■ **The input**
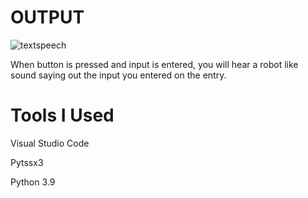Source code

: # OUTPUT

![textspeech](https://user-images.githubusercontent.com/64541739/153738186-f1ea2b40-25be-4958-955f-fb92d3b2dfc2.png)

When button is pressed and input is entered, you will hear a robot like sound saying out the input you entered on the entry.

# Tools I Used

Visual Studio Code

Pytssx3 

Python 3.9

==

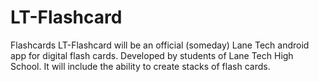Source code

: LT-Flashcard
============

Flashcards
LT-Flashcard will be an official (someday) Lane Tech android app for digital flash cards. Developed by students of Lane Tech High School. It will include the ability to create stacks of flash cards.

...

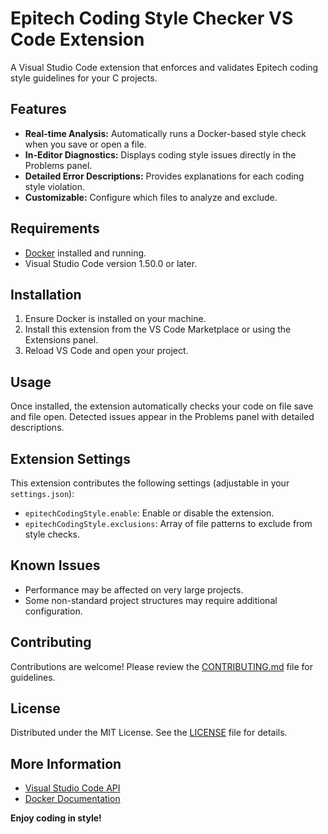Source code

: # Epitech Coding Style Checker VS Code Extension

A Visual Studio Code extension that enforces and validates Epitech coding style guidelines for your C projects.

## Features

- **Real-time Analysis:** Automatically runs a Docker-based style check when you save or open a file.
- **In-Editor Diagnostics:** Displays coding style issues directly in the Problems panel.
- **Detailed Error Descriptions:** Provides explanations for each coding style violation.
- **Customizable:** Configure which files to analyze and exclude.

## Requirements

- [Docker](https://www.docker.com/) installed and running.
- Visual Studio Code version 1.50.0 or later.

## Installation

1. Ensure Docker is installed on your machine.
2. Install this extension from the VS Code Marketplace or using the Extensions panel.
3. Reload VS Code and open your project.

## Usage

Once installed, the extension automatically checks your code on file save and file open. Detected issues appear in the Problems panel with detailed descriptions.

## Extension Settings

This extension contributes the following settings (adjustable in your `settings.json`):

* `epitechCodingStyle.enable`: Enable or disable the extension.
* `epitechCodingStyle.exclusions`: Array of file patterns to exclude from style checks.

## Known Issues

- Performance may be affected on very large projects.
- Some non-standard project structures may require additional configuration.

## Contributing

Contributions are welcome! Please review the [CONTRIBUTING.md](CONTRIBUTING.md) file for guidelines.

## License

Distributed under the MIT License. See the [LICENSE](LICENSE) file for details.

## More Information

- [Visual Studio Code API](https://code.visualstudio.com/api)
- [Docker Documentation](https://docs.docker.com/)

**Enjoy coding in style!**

■ **Task objective**
Go through the listing and copy each line that includes the string "Problems".

■ **Solution for this task**
- **In-Editor Diagnostics:** Displays coding style issues directly in the Problems panel.
Once installed, the extension automatically checks your code on file save and file open. Detected issues appear in the Problems panel with detailed descriptions.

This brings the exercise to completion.